What is “Lil’ Champ”?
Lil’ Champ is the name of a rather ugly 1-liter rocket I made. I am featuring it here because of how well this type of rocket performs. The picture below essentially shows you the materials and methods of construction. Basically, create a big foam mess by cutting up a foam football with a sharp blade, then glue what's left to the top of a streamlined seltzer-water bottle. Then glue four corrugated-cardboard fins symmetrically around the tail using Goop™ glue. Pretty simple stuff.
How well does it do?
Quite well. The flight time was almost exactly 10 seconds, which means the rocket went about 120 meters high. This is not bad when you consider that the rocket did this at an air pressure of only 6.9 bar (100 psi). Below is shown a sequence of launch photos, 1/60 second apart. You can see clearly how the water column “chases” after the rocket, one of the fun observations about water rockets.
What does the simulator say?
I tried to reproduce the flight by putting some numbers into Sim Water Rocket, my simulator applet.
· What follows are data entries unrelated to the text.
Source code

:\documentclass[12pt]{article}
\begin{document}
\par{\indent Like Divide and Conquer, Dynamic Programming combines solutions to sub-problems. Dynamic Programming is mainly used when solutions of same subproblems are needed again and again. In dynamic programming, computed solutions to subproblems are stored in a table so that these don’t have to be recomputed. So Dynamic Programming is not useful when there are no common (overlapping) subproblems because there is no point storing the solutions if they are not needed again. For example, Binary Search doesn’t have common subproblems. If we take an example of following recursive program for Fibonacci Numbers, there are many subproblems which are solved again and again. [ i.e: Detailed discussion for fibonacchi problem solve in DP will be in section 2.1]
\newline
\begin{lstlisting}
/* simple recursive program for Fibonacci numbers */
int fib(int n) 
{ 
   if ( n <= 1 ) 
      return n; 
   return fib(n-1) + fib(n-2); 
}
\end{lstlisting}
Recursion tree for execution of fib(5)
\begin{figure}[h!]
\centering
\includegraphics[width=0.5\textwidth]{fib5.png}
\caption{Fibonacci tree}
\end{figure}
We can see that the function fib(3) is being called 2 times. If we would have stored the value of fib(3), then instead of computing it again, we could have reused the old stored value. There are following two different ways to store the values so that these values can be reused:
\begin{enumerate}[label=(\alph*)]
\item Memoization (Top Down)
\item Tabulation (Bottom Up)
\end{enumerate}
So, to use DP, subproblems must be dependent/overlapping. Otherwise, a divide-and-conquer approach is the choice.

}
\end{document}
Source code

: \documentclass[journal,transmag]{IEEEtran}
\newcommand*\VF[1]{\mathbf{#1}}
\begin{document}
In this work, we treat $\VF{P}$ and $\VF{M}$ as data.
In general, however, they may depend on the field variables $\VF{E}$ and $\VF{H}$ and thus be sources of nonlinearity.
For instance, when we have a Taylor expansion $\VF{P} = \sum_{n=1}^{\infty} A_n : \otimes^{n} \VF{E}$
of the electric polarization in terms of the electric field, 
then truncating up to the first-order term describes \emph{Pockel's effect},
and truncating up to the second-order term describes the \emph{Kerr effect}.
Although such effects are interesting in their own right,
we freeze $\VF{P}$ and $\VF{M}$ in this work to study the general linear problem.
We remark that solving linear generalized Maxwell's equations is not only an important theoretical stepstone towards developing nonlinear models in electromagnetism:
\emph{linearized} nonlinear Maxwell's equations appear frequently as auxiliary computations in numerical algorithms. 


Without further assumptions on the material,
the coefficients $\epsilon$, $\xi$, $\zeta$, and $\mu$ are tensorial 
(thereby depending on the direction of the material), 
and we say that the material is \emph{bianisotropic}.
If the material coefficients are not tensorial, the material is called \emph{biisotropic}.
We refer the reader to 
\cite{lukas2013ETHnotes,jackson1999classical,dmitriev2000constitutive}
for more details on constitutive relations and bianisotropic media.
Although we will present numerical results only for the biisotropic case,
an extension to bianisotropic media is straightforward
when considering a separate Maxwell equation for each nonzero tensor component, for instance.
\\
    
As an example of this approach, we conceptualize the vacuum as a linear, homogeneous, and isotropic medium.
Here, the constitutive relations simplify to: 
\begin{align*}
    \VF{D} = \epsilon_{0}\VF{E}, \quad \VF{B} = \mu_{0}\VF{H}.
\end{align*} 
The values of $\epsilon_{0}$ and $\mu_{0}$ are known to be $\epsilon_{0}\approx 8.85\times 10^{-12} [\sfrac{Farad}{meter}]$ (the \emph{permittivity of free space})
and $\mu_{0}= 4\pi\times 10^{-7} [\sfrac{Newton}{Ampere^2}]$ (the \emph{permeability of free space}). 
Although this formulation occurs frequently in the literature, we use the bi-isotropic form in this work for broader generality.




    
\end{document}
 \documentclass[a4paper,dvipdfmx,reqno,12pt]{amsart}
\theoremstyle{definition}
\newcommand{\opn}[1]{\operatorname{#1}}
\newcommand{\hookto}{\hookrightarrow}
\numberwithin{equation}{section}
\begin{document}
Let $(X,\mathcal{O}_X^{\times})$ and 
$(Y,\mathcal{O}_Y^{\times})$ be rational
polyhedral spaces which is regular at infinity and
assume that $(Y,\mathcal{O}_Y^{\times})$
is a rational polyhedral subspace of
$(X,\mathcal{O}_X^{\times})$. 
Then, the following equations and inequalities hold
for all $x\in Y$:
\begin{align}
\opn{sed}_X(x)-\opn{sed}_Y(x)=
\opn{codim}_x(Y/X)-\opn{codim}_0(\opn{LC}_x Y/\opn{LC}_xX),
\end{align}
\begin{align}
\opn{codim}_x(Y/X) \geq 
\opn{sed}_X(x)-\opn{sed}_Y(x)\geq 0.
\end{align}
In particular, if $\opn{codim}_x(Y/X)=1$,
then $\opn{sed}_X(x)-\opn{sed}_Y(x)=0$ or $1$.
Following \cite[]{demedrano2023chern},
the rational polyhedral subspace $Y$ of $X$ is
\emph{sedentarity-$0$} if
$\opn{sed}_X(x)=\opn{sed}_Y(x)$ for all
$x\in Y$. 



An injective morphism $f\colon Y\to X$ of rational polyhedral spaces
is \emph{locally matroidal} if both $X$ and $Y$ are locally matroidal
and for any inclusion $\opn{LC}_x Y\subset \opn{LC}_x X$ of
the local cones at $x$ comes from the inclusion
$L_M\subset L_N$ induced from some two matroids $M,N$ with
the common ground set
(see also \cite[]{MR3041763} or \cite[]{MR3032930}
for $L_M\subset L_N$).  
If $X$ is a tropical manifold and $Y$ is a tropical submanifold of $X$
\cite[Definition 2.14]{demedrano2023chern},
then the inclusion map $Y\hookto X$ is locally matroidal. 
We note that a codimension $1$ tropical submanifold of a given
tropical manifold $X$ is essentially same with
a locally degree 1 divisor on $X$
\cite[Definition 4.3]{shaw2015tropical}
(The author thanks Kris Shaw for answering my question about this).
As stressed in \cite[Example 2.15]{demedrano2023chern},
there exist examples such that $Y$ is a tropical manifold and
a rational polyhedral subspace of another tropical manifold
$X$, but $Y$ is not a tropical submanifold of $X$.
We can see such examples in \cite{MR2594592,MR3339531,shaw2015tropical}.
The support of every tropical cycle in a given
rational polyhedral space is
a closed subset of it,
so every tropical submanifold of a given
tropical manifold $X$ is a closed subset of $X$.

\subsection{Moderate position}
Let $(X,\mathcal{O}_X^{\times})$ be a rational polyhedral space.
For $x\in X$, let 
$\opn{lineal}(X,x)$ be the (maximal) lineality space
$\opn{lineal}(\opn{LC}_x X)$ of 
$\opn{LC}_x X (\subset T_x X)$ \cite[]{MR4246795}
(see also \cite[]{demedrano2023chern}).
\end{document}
Here are the most important input values:
- Rocket mass = 84 g
- Bottle diameter = 8.95 cm
- Nozzle adjusters = 50, 27, 50
- Rocket volume = 1.11 L
- Water volume = 0.25 L
- Gas pressure = 6.9 bar
- Launch-tube length = 19.7 cm
- Launcher volume = 0.15 L
In order to fit the simulation to the video data I used CD = 0.15, which is a surprisingly low drag coefficient when compared to other soda-bottle rockets. However, it is a plausible value because, under the right conditions of a turbulent boundary layer, spheres can have CD as low as 0.1. The aerodynamic efficiency of this rocket is the big reason it goes so high. It turns out that the natural mass of this rocket and the amount of water I used are very nearly optimal to maximize apogee height.
The simulator predicts that the maximum acceleration of the rocket during the 70-millisecond boost is 289 G. At the end of the boost the velocity is 74 m/s (166 mph). Amazing!